What is being asked: Search each line below for the word "iSRegArg" and list those that contain it.
Record excerpts: Begin
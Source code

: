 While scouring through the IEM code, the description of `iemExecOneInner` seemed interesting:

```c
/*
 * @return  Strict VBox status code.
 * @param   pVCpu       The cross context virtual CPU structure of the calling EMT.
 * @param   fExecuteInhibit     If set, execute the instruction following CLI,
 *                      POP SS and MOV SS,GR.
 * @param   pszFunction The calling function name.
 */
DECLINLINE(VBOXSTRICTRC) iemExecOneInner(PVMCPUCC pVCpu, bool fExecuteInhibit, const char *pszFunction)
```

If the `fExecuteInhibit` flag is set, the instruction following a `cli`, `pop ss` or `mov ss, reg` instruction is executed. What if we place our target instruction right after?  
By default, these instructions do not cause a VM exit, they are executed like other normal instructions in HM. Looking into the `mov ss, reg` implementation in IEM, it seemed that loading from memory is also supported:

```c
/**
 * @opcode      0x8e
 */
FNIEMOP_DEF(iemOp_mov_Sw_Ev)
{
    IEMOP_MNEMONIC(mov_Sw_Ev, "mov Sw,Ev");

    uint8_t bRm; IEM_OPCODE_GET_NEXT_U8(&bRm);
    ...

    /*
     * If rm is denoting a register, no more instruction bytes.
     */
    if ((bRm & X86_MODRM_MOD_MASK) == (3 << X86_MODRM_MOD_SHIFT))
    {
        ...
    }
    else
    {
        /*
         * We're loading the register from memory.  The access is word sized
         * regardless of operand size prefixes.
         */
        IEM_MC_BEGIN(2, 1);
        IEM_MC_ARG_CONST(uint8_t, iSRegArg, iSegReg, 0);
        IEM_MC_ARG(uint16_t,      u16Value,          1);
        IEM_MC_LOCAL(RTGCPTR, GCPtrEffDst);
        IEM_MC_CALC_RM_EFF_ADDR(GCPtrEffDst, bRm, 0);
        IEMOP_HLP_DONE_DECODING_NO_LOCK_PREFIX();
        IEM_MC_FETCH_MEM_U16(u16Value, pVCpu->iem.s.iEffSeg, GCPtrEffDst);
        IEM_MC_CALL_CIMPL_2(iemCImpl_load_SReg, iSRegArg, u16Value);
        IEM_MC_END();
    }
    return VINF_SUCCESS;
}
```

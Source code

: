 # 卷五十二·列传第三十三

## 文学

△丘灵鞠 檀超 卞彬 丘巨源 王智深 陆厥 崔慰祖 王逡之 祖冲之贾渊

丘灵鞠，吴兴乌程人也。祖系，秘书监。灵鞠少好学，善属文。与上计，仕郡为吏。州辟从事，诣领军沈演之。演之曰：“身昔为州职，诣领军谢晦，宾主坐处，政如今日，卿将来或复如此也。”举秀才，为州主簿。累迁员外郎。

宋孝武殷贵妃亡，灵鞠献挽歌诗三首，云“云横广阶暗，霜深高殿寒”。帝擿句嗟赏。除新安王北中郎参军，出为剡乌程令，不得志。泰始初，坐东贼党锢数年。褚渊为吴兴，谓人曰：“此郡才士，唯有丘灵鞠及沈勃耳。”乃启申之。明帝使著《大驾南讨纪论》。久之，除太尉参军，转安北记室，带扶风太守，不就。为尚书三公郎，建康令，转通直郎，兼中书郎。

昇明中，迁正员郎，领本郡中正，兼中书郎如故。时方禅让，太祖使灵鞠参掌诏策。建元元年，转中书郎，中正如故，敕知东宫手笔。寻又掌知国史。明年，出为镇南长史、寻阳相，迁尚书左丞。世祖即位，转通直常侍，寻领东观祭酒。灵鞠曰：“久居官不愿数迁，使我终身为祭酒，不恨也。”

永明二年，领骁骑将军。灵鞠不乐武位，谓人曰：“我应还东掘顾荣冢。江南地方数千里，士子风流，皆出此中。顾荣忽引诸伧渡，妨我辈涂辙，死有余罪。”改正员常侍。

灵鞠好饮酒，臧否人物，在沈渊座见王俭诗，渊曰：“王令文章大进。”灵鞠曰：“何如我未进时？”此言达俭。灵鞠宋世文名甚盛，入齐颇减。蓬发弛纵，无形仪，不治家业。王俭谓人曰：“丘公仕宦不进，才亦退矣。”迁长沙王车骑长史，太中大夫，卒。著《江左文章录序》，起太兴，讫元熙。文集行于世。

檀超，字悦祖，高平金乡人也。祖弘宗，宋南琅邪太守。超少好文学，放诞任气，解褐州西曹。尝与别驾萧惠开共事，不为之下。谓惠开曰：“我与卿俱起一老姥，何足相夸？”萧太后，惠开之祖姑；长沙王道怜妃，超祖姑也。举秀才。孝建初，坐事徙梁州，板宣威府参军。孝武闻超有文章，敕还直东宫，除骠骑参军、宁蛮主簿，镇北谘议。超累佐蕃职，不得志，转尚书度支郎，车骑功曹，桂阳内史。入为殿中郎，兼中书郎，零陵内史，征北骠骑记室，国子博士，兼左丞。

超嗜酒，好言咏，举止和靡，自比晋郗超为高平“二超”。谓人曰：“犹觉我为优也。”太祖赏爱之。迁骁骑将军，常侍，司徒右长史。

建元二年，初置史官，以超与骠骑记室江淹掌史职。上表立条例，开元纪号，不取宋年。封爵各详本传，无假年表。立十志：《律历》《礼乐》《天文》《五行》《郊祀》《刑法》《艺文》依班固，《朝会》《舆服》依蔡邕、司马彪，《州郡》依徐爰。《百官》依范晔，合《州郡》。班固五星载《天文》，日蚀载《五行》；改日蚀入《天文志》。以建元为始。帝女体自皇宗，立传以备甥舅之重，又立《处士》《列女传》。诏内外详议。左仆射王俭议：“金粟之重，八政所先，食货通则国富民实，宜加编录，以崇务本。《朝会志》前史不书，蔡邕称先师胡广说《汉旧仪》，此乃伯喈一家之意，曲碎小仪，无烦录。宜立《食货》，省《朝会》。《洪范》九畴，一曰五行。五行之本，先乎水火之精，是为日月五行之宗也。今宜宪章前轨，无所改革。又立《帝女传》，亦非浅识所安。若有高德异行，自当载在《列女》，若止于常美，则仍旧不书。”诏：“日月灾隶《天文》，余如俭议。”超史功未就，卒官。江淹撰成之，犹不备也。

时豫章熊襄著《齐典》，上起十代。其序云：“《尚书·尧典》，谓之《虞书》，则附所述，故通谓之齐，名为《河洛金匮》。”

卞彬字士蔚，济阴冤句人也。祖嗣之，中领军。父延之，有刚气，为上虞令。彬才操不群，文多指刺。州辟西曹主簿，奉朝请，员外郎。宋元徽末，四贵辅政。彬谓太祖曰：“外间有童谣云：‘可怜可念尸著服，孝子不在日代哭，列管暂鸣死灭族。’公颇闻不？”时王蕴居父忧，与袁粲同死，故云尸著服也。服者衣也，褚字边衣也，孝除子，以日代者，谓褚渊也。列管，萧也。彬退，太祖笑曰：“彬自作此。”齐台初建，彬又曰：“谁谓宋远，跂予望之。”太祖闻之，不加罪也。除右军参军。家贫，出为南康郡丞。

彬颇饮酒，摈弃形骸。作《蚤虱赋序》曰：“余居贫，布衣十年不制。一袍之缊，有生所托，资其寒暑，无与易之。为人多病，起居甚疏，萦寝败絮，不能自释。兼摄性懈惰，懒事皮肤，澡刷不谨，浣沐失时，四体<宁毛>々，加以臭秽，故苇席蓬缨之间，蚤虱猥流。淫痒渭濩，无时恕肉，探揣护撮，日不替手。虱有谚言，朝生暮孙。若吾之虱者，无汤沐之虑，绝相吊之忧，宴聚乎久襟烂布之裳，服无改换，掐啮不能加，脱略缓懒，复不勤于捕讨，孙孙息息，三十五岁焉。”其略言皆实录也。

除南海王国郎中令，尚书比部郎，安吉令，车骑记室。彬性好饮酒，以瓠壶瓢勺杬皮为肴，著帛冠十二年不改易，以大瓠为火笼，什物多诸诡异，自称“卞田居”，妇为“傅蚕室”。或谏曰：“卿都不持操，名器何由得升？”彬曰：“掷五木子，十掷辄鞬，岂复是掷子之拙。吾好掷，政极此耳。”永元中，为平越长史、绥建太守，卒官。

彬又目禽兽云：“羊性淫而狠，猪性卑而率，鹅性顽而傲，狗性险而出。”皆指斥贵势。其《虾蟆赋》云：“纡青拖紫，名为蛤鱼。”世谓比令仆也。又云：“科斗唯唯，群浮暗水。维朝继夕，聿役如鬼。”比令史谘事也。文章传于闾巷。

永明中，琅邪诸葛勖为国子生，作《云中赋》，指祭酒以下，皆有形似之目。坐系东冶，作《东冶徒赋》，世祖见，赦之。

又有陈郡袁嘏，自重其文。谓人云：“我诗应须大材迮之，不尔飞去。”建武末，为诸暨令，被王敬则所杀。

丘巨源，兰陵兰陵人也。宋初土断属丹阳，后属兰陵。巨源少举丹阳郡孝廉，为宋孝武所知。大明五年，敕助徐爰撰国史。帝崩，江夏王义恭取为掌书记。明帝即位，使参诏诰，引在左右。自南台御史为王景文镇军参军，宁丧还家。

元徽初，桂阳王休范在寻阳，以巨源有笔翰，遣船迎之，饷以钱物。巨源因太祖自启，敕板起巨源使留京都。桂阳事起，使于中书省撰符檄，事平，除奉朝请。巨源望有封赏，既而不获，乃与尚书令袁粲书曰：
Record excerpts: End
Solution to this exercise:
        IEM_MC_ARG_CONST(uint8_t, iSRegArg, iSegReg, 0);
        IEM_MC_CALL_CIMPL_2(iemCImpl_load_SReg, iSRegArg, u16Value);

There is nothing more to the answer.